:: Provided entries ::
################

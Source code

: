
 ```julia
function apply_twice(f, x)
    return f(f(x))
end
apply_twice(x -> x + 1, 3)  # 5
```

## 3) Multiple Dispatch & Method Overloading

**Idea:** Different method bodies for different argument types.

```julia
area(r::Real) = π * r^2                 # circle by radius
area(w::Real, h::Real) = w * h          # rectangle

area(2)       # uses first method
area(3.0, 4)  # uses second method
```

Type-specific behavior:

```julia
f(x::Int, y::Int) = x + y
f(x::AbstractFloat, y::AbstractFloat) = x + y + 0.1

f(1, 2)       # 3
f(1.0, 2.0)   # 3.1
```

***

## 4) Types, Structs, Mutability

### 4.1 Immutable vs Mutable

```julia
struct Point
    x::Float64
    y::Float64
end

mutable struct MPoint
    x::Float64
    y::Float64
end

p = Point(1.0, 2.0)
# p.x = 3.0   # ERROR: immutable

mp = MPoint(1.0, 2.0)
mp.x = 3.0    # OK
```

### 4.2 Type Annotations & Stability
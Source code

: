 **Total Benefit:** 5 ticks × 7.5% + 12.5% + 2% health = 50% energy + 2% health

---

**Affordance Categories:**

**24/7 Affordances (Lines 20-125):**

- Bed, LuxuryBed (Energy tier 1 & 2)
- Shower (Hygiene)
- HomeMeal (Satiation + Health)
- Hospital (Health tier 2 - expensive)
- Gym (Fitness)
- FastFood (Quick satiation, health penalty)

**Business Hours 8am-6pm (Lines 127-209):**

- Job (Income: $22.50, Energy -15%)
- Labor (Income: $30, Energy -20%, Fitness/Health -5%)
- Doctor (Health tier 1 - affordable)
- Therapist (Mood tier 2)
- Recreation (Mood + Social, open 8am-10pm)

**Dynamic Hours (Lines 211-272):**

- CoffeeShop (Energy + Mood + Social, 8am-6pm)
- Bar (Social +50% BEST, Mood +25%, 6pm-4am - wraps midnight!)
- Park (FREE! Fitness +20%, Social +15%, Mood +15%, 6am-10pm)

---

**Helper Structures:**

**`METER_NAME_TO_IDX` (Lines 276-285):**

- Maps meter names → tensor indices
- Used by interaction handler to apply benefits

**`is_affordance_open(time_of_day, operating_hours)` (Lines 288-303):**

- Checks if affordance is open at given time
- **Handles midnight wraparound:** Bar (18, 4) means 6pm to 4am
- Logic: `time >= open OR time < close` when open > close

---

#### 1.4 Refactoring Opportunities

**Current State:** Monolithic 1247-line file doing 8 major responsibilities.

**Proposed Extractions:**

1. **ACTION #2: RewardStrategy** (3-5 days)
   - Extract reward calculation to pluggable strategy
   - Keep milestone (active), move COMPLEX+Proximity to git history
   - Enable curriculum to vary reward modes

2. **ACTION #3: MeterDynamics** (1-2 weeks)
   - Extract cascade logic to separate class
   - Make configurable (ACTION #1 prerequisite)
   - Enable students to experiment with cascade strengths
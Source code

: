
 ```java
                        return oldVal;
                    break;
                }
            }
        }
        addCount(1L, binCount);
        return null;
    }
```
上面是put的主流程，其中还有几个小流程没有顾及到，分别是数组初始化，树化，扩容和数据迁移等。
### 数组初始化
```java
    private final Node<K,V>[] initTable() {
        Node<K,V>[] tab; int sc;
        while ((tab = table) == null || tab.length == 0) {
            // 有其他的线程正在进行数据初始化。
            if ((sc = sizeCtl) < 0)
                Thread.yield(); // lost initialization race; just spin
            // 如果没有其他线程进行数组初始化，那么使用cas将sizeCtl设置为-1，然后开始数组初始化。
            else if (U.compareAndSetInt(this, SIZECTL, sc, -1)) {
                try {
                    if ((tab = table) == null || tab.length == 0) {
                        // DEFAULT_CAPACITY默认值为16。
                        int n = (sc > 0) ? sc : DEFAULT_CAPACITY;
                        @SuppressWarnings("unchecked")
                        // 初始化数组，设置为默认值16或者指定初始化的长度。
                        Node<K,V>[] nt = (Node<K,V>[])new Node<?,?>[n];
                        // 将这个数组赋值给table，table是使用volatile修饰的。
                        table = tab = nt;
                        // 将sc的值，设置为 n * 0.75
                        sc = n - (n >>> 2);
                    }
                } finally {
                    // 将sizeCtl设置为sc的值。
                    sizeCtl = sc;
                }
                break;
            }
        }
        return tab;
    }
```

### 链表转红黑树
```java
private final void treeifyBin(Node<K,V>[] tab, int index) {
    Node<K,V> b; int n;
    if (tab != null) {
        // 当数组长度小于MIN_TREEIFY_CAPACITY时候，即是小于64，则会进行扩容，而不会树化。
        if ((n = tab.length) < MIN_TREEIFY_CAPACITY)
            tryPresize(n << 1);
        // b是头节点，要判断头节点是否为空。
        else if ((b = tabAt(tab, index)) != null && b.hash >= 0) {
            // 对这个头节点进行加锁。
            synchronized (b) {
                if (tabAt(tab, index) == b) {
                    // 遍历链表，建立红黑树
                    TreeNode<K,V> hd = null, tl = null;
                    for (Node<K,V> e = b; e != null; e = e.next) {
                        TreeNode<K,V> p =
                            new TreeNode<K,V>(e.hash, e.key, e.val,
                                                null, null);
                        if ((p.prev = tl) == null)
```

################

:: Work instructions ::
Reproduce the material above, keeping every line intact.

:: Output below ::
Source code

:
 ```julia
function apply_twice(f, x)
    return f(f(x))
end
apply_twice(x -> x + 1, 3)  # 5
```

## 3) Multiple Dispatch & Method Overloading

**Idea:** Different method bodies for different argument types.

```julia
area(r::Real) = π * r^2                 # circle by radius
area(w::Real, h::Real) = w * h          # rectangle

area(2)       # uses first method
area(3.0, 4)  # uses second method
```

Type-specific behavior:

```julia
f(x::Int, y::Int) = x + y
f(x::AbstractFloat, y::AbstractFloat) = x + y + 0.1

f(1, 2)       # 3
f(1.0, 2.0)   # 3.1
```

***

## 4) Types, Structs, Mutability

### 4.1 Immutable vs Mutable

```julia
struct Point
    x::Float64
    y::Float64
end

mutable struct MPoint
    x::Float64
    y::Float64
end

p = Point(1.0, 2.0)
# p.x = 3.0   # ERROR: immutable

mp = MPoint(1.0, 2.0)
mp.x = 3.0    # OK
```

### 4.2 Type Annotations & Stability
Source code

: **Total Benefit:** 5 ticks × 7.5% + 12.5% + 2% health = 50% energy + 2% health

---

**Affordance Categories:**

**24/7 Affordances (Lines 20-125):**

- Bed, LuxuryBed (Energy tier 1 & 2)
- Shower (Hygiene)
- HomeMeal (Satiation + Health)
- Hospital (Health tier 2 - expensive)
- Gym (Fitness)
- FastFood (Quick satiation, health penalty)

**Business Hours 8am-6pm (Lines 127-209):**

- Job (Income: $22.50, Energy -15%)
- Labor (Income: $30, Energy -20%, Fitness/Health -5%)
- Doctor (Health tier 1 - affordable)
- Therapist (Mood tier 2)
- Recreation (Mood + Social, open 8am-10pm)

**Dynamic Hours (Lines 211-272):**

- CoffeeShop (Energy + Mood + Social, 8am-6pm)
- Bar (Social +50% BEST, Mood +25%, 6pm-4am - wraps midnight!)
- Park (FREE! Fitness +20%, Social +15%, Mood +15%, 6am-10pm)

---

**Helper Structures:**

**`METER_NAME_TO_IDX` (Lines 276-285):**

- Maps meter names → tensor indices
- Used by interaction handler to apply benefits

**`is_affordance_open(time_of_day, operating_hours)` (Lines 288-303):**

- Checks if affordance is open at given time
- **Handles midnight wraparound:** Bar (18, 4) means 6pm to 4am
- Logic: `time >= open OR time < close` when open > close

---

#### 1.4 Refactoring Opportunities

**Current State:** Monolithic 1247-line file doing 8 major responsibilities.

**Proposed Extractions:**

1. **ACTION #2: RewardStrategy** (3-5 days)
   - Extract reward calculation to pluggable strategy
   - Keep milestone (active), move COMPLEX+Proximity to git history
   - Enable curriculum to vary reward modes

2. **ACTION #3: MeterDynamics** (1-2 weeks)
   - Extract cascade logic to separate class
   - Make configurable (ACTION #1 prerequisite)
   - Enable students to experiment with cascade strengths
Source code

:
 ```java
                        return oldVal;
                    break;
                }
            }
        }
        addCount(1L, binCount);
        return null;
    }
```
上面是put的主流程，其中还有几个小流程没有顾及到，分别是数组初始化，树化，扩容和数据迁移等。
### 数组初始化
```java
    private final Node<K,V>[] initTable() {
        Node<K,V>[] tab; int sc;
        while ((tab = table) == null || tab.length == 0) {
            // 有其他的线程正在进行数据初始化。
            if ((sc = sizeCtl) < 0)
                Thread.yield(); // lost initialization race; just spin
            // 如果没有其他线程进行数组初始化，那么使用cas将sizeCtl设置为-1，然后开始数组初始化。
            else if (U.compareAndSetInt(this, SIZECTL, sc, -1)) {
                try {
                    if ((tab = table) == null || tab.length == 0) {
                        // DEFAULT_CAPACITY默认值为16。
                        int n = (sc > 0) ? sc : DEFAULT_CAPACITY;
                        @SuppressWarnings("unchecked")
                        // 初始化数组，设置为默认值16或者指定初始化的长度。
                        Node<K,V>[] nt = (Node<K,V>[])new Node<?,?>[n];
                        // 将这个数组赋值给table，table是使用volatile修饰的。
                        table = tab = nt;
                        // 将sc的值，设置为 n * 0.75
                        sc = n - (n >>> 2);
                    }
                } finally {
                    // 将sizeCtl设置为sc的值。
                    sizeCtl = sc;
                }
                break;
            }
        }
        return tab;
    }
```

### 链表转红黑树
```java
private final void treeifyBin(Node<K,V>[] tab, int index) {
    Node<K,V> b; int n;
    if (tab != null) {
        // 当数组长度小于MIN_TREEIFY_CAPACITY时候，即是小于64，则会进行扩容，而不会树化。
        if ((n = tab.length) < MIN_TREEIFY_CAPACITY)
            tryPresize(n << 1);
        // b是头节点，要判断头节点是否为空。
        else if ((b = tabAt(tab, index)) != null && b.hash >= 0) {
            // 对这个头节点进行加锁。
            synchronized (b) {
                if (tabAt(tab, index) == b) {
                    // 遍历链表，建立红黑树
                    TreeNode<K,V> hd = null, tl = null;
                    for (Node<K,V> e = b; e != null; e = e.next) {
                        TreeNode<K,V> p =
                            new TreeNode<K,V>(e.hash, e.key, e.val,
                                                null, null);
                        if ((p.prev = tl) == null)
```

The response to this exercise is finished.